13 Jan – Zanda still had the car for a bit longer, so she asked me if I wanted to drive around town with her – we found more monkeys playing down the road, and stopped for some more photos. Not too much later, I was checking out of the hostel, and the BazBus arrived, wisking away the Italians, Chris, Lena and me, along with the elder French ladies. I got out in Eshowe, famous for it’s local forestry, and who’s hostel had the only brewery in the world. I met up with some of the locals and shared stories and beers through most of the evening. I learned more details regarding the Afrikanns and Zulus. I called it a day early and headed to bed, ready for the next day’s adventure.
14 Jan – Morning venture to the mPushini falls. The trail leading down to the falls was in a state of disrepair, and had treacherous roots tripping and grabbing at every step. Worst though were the cicaidas, whos screeching noises were louder than the falls themselves.
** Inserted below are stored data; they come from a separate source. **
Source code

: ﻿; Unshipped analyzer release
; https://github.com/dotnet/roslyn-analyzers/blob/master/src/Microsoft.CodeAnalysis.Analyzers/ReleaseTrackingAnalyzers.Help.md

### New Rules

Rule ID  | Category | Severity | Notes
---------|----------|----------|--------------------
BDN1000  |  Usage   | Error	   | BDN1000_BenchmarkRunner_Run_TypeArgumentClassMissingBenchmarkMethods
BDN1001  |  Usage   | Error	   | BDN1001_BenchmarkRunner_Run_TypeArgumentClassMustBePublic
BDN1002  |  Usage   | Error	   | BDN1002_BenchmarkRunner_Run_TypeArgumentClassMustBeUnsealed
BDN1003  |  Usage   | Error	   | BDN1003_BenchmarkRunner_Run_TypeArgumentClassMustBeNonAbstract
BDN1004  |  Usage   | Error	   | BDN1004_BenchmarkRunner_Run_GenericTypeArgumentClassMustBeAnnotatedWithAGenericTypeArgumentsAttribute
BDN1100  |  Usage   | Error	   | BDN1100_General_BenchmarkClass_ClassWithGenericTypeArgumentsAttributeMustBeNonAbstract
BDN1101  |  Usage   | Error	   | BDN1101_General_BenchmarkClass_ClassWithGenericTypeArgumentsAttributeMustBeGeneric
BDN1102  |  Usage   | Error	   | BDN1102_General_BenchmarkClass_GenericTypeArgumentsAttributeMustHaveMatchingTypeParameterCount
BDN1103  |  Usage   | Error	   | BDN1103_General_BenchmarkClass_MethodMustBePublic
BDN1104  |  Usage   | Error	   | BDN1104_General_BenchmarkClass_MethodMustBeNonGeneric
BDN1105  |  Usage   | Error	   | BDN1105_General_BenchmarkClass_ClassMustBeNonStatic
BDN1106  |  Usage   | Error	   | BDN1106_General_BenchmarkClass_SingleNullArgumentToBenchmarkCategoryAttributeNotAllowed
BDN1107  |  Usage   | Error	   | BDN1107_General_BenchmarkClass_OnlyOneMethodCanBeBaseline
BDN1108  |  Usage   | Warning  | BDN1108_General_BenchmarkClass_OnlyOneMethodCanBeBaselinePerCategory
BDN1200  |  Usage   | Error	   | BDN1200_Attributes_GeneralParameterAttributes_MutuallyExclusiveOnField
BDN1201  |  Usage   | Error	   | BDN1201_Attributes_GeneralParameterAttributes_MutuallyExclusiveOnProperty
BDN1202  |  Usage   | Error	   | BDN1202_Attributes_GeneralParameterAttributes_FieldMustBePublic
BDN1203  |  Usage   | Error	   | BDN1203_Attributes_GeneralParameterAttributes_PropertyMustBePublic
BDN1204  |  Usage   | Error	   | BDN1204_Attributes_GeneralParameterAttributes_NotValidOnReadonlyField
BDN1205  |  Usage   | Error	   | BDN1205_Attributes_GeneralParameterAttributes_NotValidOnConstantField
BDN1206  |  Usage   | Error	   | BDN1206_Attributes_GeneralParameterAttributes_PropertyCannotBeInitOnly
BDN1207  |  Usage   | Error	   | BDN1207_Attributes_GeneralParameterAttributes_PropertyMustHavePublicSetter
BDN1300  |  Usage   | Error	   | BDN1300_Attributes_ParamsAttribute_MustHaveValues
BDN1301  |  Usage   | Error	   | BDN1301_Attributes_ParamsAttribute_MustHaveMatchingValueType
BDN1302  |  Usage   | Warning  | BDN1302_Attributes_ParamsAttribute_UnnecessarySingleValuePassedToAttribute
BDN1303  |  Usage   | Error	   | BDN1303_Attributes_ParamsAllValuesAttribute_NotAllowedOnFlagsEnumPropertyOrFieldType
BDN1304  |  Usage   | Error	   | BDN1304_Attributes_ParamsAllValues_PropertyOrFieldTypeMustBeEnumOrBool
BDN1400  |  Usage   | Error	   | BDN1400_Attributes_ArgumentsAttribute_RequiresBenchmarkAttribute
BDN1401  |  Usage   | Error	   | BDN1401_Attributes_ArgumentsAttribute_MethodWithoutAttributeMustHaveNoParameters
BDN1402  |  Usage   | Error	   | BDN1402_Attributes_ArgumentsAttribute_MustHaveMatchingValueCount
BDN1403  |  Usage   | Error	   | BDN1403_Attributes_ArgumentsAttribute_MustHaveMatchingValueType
I got to the first part of the falls, and after several shots, I investigated the remainder of the trail, but now it had become too dangerous to continue. With the earlier rains, the trail was becoming muddy and slick, so I decided to turn back. Once out of the park area, I began to head back to the hostel, but instead followed signs to a local Fort. Inside contained some of the history of the Zulu/Baor/Afrikanns wars. I enjoyed some tea and black-chocolate cake at the fort’s cafe. In the evening, I went with a couple people from the hostel to one of the bars in town, and stayed out until ~10pm, playing pool and enjoying brews.
15 Jan – Walked to the Dlinza forest, which has Africa’s only Arial (tree-top) trail. Some points were as high as 10 meters, and one spot got up to 30 meters above the ground, skimming the tops of the trees. I had a guide following me around, which made me uncomfortable, but when he began pointing out local bird species, and told me about the park, I eased up a bit. After spending a couple hours touring around, I returned to the hostel, sweating from the intense heat (over 100*F!), only to find the power was out, yet again. Deciding that I had seen enough, I cut the tour of Eshowe short (originally I was going to be here for two more days). Without a car, nothing was within traveling distance, so all the plans I had here were wrapped up in the two days. I was excited to eventually get to the mountains, but by leaving this early, I’d need to spend 2 full days in Durban – and city time was not on my original itinerary. The BazBus was there by 2PM, and we arrived in Durban near 6PM. We initially drove through the town center, but my hotel was way out in the outskirts, in more of a suburb. Ended up being a nice place to stay. Met an interesting older Brit, Paul, who currently calls Scotland home, but has been traveling for the past few months. He seemed to have a story about everything, and reminded me of a long-haired John Cleese. There was also a kid from England, not but 18, and just taking some time out between High School and college. And then there were the beautiful college chicks, who were staying here until the university dorms had rooms… so, yes, it was a nice stay. 🙂
16 Jan – took a cab down to the beach front. Nice leisurely stroll and photo ops along the shore, followed by a trip to uShaka’s Marine World. Accosted by sellers of belts and sunglasses, before finally finding a cab home. After lunch, went to the mall nearby, through drizzling rain. I got there at 4, only to find that everything closes at 5. That evening we had a tremendous thunderstorm, with lightning crashing so hard, it shook the foundation we were sitting on! Enjoyed beer and conversation with Paul (learning that he was a zoo-ologist for 20 years, and had some great tales of the animals he’s encountered) until ~9, then called it a night.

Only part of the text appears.